EĞİTİM - 22 Kasım 2019 Cuma 13:20

NEVÜ İlahiyat Fakültesi “Hz. Peygamber ve Aile” konulu panel düzenledi

A
A
A
NEVÜ İlahiyat Fakültesi “Hz. Peygamber ve Aile” konulu panel düzenledi

Nevşehir Hacı Bektaş Veli Üniversitesi (NEVÜ) İlahiyat Fakültesi tarafından “Hz.

Nevşehir Hacı Bektaş Veli Üniversitesi (NEVÜ) İlahiyat Fakültesi tarafından “Hz. Peygamber ve Aile” konulu panel düzenlendi.


NEVÜ Kültür ve Kongre Merkezi Karavezir Salonunda, üniversitenin akademik ve idari personeli ile öğrencilerinin katılımıyla düzenlenen panel, NEVÜ İlahiyat Fakültesi öğrencilerinden ve Şifa Camii İmam-Hatibi Mehmet Ali Aydemir ve ekibinin seslendirdiği ilahi dinletisi ile başladı.


İlahi dinletisinin akabinde saygı duruşu ve İstiklal Marşı’nın okunması, Kur’an-ı Kerim Tilaveti ile devam eden panelin açılış konuşmasını İlahiyat Fakültesi Dekanı Prof. Dr.
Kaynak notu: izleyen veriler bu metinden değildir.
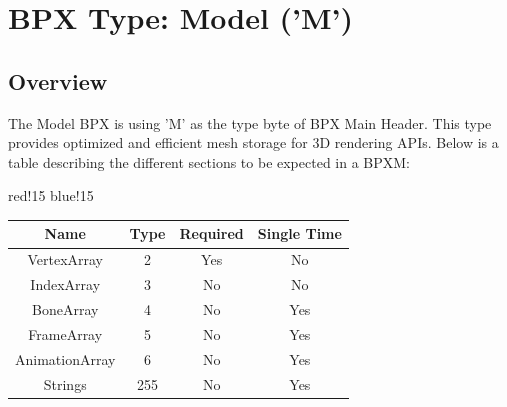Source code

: \section{BPX Type: Model ('M')}

\subsection{Overview}
The Model BPX is using 'M' as the type byte of BPX Main Header. This type provides optimized and efficient mesh storage for 3D rendering APIs.
\newline
Below is a table describing the different sections to be expected in a BPXM:
\begin{center}
    {
        {red!15}
        {blue!15}
        \begin{tabular}{|c|c|c|c|}
            \hline
            \textbf{Name} & \textbf{Type} & \textbf{Required} & \textbf{Single Time} \\
    
            \hline\hline
            VertexArray & 2 & Yes & No \\
            IndexArray & 3 & No & No \\
            BoneArray & 4 & No & Yes \\
            FrameArray & 5 & No & Yes \\
            AnimationArray & 6 & No & Yes \\
            Strings & 255 & No & Yes \\
            \hline
        \end{tabular}
    }
\end{center}

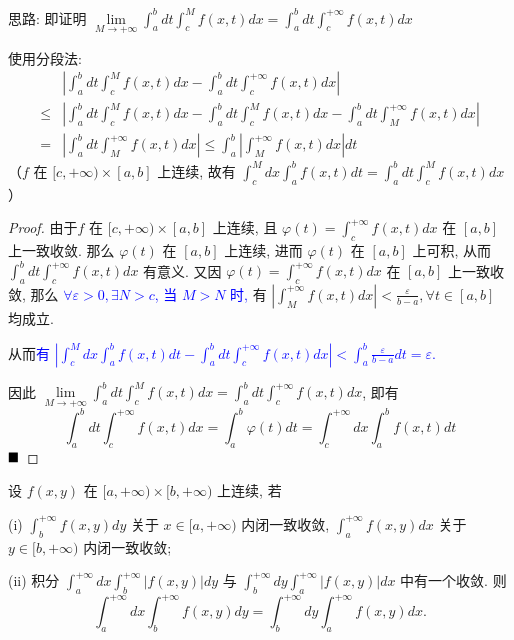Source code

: \documentclass[lang=cn,newtx,10pt,scheme=chinese]{elegantbook}
\begin{document}
\begin{note}
思路: 即证明 $\lim\limits_{M \to +\infty} \int_{a}^{b} dt \int_{c}^{M} f(x, t) dx = \int_{a}^{b} dt \int_{c}^{+\infty} f(x, t) dx$

使用分段法:
\begin{align*}
& \left|\int_{a}^{b} dt \int_{c}^{M} f(x,t)dx - \int_{a}^{b} dt \int_{c}^{+\infty} f(x,t)dx\right| \\
\le & \left|\int_{a}^{b} dt \int_{c}^{M} f(x,t)dx - \int_{a}^{b} dt \int_{c}^{M} f(x,t)dx - \int_{a}^{b} dt \int_{M}^{+\infty} f(x,t)dx\right| \\
= & \left|\int_{a}^{b} dt \int_{M}^{+\infty} f(x,t)dx\right| \le \int_{a}^{b} \left|\int_{M}^{+\infty} f(x,t)dx\right| dt
\end{align*}
（$f$ 在 $[c, +\infty) \times [a, b]$ 上连续, 故有 $\int_{c}^{M} dx \int_{a}^{b} f(x, t) dt = \int_{a}^{b} dt \int_{c}^{M} f(x, t) dx$）

\end{note}

\begin{proof}
由于$f$ 在 $[c, +\infty) \times [a, b]$ 上连续, 且 $\varphi(t) = \int_{c}^{+\infty} f(x, t) dx$ 在 $[a, b]$ 上一致收敛. 那么 $\varphi(t)$ 在 $[a, b]$ 上连续, 进而 $\varphi(t)$ 在 $[a, b]$ 上可积, 从而 $\int_{a}^{b} dt \int_{c}^{+\infty} f(x, t) dx$ 有意义. 又因 $\varphi(t) = \int_{c}^{+\infty} f(x, t) dx$ 在 $[a, b]$ 上一致收敛, 那么 \textcolor{blue}{$\forall \varepsilon > 0, \exists N > c$, 当 $M > N$ 时,} 有 $|\int_{M}^{+\infty} f(x, t) dx| < \frac{\varepsilon}{b-a}, \forall t \in [a, b]$ 均成立.

从而\textcolor{blue}{有 $|\int_{c}^{M} dx \int_{a}^{b} f(x, t) dt - \int_{a}^{b} dt \int_{c}^{+\infty} f(x, t) dx| < \int_{a}^{b} \frac{\varepsilon}{b-a} dt = \varepsilon$.}

因此 $\lim\limits_{M \to +\infty} \int_{a}^{b} dt \int_{c}^{M} f(x, t) dx = \int_{a}^{b} dt \int_{c}^{+\infty} f(x, t) dx$, 即有
$$ \int_{a}^{b} dt \int_{c}^{+\infty} f(x, t) dx = \int_{a}^{b} \varphi(t) dt = \int_{c}^{+\infty} dx \int_{a}^{b} f(x, t) dt $$
$\hfill \blacksquare$
\end{proof}

\begin{theorem}
设 $f(x, y)$ 在 $[a, +\infty) \times [b, +\infty)$ 上连续, 若

(i) $\int_{b}^{+\infty} f(x, y) dy$ 关于 $x \in [a, +\infty)$ 内闭一致收敛, $\int_{a}^{+\infty} f(x, y) dx$ 关于 $y \in [b, +\infty)$ 内闭一致收敛;

(ii) 积分 $\int_{a}^{+\infty} dx \int_{b}^{+\infty} |f(x, y)| dy$ 与 $\int_{b}^{+\infty} dy \int_{a}^{+\infty} |f(x, y)| dx$ 中有一个收敛.
则
$$ \int_{a}^{+\infty} dx \int_{b}^{+\infty} f(x, y) dy = \int_{b}^{+\infty} dy \int_{a}^{+\infty} f(x, y) dx. $$
\end{theorem}
\end{document}
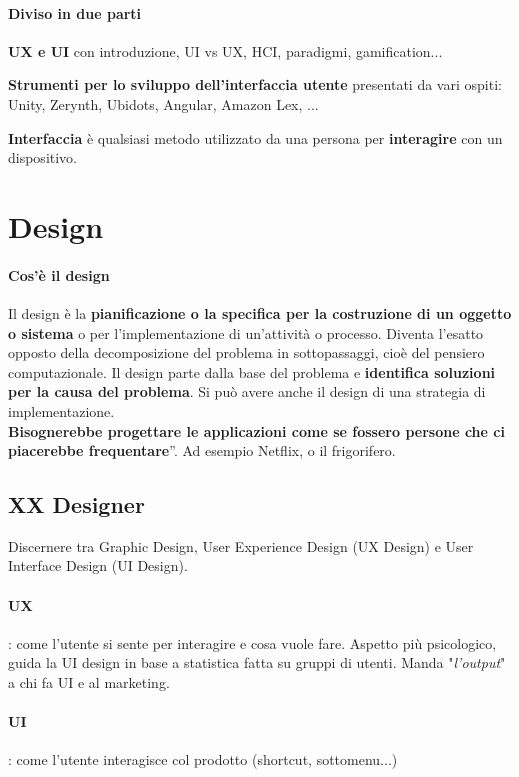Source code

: \documentclass[10pt]{article}
\begin{document}
\paragraph{Diviso in due parti}
\begin{list}{-}{}
\item \textbf{UX e UI} con introduzione, UI vs UX, HCI, paradigmi, gamification...
\item \textbf{Strumenti per lo sviluppo dell'interfaccia utente} presentati da vari ospiti: Unity, Zerynth, Ubidots, Angular, Amazon Lex, ...
\end{list}

\textbf{Interfaccia} è qualsiasi metodo utilizzato da una persona per \textbf{interagire} con un dispositivo.

\section{Design}
\paragraph{Cos'è il design} Il design è la \textbf{pianificazione o la specifica per la costruzione di un oggetto o sistema} o per l'implementazione di un'attività o processo. Diventa l'esatto opposto della decomposizione del problema in sottopassaggi, cioè del pensiero computazionale. Il design parte dalla base del problema e \textbf{identifica soluzioni per la causa del problema}. Si può avere anche il design di una strategia di implementazione.\\
\quotedblbase \textbf{Bisognerebbe progettare le applicazioni come se fossero persone che ci piacerebbe frequentare}\textquotedblright. Ad esempio Netflix, o il frigorifero.

\subsection{XX Designer}
Discernere tra Graphic Design, User Experience Design (UX Design) e User Interface Design (UI Design).
\paragraph{UX}: come l'utente si sente per interagire e cosa vuole fare. Aspetto più psicologico, guida la UI design in base a statistica fatta su gruppi di utenti. Manda "\textit{l'output}" a chi fa UI e al marketing.\\
\paragraph{UI}: come l'utente interagisce col prodotto (shortcut, sottomenu...)\\
\end{document}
Zülfikar Durmuş yaptı. Panelin oturum başkanlığını da yapan Durmuş, “Aile kurumu Kur’an-ı Kerim’de, Allah’u Teâlâ’nın bizzat kurulmasını emrettiği, tavsiye ettiği bir müessesedir. İlk insan Hz. Adem ve eşi Hz. Havva’yı cennette yaratıldıktan sonra Allah’ı Teâlâ onlara, “Ey Adem eşin ile birlikte cennete yerleşin, burada imar iskanını tamamlayın” dedi. Dolayısıyla ailenin oluşması tamamen ilahi bir istektir. Onun için aile kurumu mukaddestir, ulvidir, Allah katında çok mübarektir. Bu mukaddes ve ulvi yuvanın asla zedelenmemesi gerekir. Fakat Şeytan azapta gerek, hem Şeytan’ın dürtüleri, hem de Şeytanlaşmış insanların, özellikle Batıdan gelen fikri düşüncelerin etkisiyle aile kurumumuz maalesef çatırdamaya başladı. O bakımdan biz Müslümanların tekrar aile kurumumuza sahip çıkarak, bu müessesemizin hiçbir şekilde zedelenmesine müsaade etmememiz gerekir. Aksi takdirde toplumsal olarak, sosyolojik olarak altından kalkamayacağımız keşmekeşlik ve kaos halini yaşarız. Nitekim bugün Müslüman ailelerin pek çoğu sancılı bir durumda. Aile müessesinizi şunun için Kur’an-ı Kerim önemsiyor: Aile kişinin huzur bulanacağı bir ortamdır, sükûnete ereceği bir ortamdım. İkinci olarak neslin devamı için bir vesiledir ve üçüncü olarak da dinimizce her türlü günah sayılan konulardan alıkoyan bir vasıtadır aile” diye konuştu.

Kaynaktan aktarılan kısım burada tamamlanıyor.